CALLAHAN, Circuit Judge,

concurring in part, and dissenting in part:

While I agree with the majority on all other counts, I would affirm White’s conviction for conspiracy to distribute controlled substances. In my view, the district court did not abuse its discretion in declining to provide a Sears instruction. I read United States v. Montgomery, 150 F.3d 983, 996-97 (9th Cir.1998), as implicitly holding that a Sears instruction is not required when there is overwhelming evidence of a drug conspiracy with non-governmental conspirators.1

Here, there was abundant evidence that White was a high-ranking, senior member of the Pueblo Bishops criminal street gang, and that one of the gang’s primary purposes was to control drug sales in the Pueblo Bishops Housing Projects. The government produced evidence of hundreds of drug transactions conducted by PBB members, and that White knew and approved of these drug sales by his position in the PBB and by encouraging other PBB members to protect the gang’s drug selling territory. In light of this evidence, the district court did not err in finding that there was an insufficient evidentiary foundation to require a Sears instruction.

The jury’s drug quantity finding does not imply that it found White conspired only with the government informant. Rather, the more compelling inference is that the jury accepted the overwhelming evidence of White’s conspiracy with PBB members to sell drugs in the Housing Project, including, but not limited to, the two *897sales to the' confidential informant, but only found the drug quantities of those two sales were proven beyond a reasonable doubt. The quantity finding does not negate evidence of the conspiracy between PBB gang members to distribute drugs.

We have not held that a Sears instruction is required, per se, in every conspiracy case in which á government informant is present. But following the majority’s approach, when would a district court ever have the discretion to deny a request for a Sears instruction when the alleged conspiracy involves a government informant?

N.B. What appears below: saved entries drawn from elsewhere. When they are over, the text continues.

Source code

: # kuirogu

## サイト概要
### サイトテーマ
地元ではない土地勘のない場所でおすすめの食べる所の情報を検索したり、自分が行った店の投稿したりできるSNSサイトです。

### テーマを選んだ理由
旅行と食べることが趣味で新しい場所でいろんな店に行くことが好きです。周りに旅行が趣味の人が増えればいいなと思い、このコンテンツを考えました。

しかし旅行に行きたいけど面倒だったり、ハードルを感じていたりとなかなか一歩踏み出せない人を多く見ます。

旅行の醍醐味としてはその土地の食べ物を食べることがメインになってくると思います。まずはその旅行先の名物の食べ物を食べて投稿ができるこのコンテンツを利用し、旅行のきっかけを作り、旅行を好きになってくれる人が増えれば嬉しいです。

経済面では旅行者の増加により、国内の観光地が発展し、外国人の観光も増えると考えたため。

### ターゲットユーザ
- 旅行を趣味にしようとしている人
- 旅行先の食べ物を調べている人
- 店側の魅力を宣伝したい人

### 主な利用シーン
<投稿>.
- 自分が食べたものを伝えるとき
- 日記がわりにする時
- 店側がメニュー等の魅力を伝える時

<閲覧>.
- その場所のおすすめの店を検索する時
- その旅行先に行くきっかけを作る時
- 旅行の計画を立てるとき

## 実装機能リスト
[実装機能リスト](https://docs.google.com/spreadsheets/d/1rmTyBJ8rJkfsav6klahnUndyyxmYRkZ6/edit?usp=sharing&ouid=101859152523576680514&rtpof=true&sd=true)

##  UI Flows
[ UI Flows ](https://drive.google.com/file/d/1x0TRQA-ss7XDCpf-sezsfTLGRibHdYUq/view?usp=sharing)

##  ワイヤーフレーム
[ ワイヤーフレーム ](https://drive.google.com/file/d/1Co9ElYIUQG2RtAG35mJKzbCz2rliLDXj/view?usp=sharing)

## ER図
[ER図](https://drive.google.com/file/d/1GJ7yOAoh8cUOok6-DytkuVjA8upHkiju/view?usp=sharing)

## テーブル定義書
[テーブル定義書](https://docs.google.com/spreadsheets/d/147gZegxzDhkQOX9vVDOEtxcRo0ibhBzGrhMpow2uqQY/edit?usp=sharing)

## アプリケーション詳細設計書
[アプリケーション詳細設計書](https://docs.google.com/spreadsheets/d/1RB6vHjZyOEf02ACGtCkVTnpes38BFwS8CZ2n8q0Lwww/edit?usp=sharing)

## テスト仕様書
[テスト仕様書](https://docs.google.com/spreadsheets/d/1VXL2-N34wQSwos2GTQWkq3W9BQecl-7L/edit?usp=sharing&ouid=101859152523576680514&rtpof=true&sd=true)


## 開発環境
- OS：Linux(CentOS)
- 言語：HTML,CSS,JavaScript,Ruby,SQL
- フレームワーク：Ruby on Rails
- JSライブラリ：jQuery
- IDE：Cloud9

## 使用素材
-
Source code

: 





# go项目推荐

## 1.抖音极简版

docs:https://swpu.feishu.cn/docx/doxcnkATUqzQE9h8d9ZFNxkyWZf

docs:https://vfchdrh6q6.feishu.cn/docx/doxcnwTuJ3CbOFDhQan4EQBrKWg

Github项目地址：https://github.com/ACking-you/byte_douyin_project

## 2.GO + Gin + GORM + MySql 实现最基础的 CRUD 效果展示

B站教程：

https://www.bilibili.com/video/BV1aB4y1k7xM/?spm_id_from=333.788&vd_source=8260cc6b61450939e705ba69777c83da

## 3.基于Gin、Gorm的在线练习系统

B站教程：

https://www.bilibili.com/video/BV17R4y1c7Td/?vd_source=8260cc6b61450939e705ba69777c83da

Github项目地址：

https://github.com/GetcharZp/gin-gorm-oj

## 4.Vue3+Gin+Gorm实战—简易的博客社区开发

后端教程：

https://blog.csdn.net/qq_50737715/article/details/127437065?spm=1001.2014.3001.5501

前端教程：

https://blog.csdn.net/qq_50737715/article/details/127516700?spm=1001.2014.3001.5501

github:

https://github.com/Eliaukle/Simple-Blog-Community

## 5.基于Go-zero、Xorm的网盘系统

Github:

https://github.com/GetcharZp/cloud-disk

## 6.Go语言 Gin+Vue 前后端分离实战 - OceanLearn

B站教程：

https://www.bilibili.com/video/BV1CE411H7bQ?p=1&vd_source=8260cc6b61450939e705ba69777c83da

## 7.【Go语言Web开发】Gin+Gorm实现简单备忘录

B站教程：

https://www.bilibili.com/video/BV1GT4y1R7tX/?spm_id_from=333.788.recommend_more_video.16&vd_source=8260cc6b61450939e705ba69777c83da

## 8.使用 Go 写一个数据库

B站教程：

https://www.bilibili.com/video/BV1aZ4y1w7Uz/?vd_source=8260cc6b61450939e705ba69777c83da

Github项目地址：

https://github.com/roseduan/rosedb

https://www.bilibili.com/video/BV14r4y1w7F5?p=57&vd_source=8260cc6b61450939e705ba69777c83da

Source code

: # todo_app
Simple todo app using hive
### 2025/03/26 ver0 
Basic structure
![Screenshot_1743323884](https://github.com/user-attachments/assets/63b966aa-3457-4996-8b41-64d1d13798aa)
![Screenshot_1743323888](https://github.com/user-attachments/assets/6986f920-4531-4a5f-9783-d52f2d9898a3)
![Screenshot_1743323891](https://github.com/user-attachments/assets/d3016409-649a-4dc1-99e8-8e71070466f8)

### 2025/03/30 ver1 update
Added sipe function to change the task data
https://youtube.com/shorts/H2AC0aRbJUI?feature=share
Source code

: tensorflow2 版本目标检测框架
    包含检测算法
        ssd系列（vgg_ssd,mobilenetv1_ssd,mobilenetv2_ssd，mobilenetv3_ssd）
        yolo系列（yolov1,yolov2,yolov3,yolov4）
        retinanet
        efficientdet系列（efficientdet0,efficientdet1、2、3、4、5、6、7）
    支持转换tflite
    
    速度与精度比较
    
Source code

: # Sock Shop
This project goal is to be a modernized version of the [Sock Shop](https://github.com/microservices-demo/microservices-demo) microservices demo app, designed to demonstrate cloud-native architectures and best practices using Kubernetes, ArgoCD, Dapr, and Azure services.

District courts are frequently bombarded with proposed jury instructions with little time for research. Accordingly, we afford district courts considerable deference in determining whether a jury instruction has sufficient evidentiary foundation. United States v. Daane, 475 F.3d 1114, 1119 (9th Cir.2007). This is the precise instance in which, as an appellate court, we should defer to the discretion of a district court. Here, the district court spent over one-hundred hours with defense counsel presiding over this trial, presiding over other co-defendants’ trials, and conducting other related proceedings. The district court was well aware of the facts alleged and the theory of defense. I would hold that the district court did not abuse its discretion in declining to give a Sears instruction.

I respectfully dissent.

. Despite the differences in posture, Montgomery is instructive. On appellate review in Montgomery, we considered " 'whether the case presented at trial support[ed] giving an instruction based on a particular theory of defense.’ ” Id. at 996 (quoting United States v. Span, 970 F.2d 573, 578 (9th Cir.1992)). In holding that the defendant did not rely on a Sears-type defense theory at trial, we stated: "Montgomery asks this court to consider the possibility that the jury could have disbelieved every shred of evidence presented at trial except for [his conversations with the government informant] and concluded that Montgomery had conspired to manufacture, distribute, and import methamphetamine solely with [the government informant].” Id. Thus, in reaching its holding that a Sears instruction was not required, we reflected on the paucity of evidence suggesting that the defendant conspired only with the government agent. We should reflect here as well.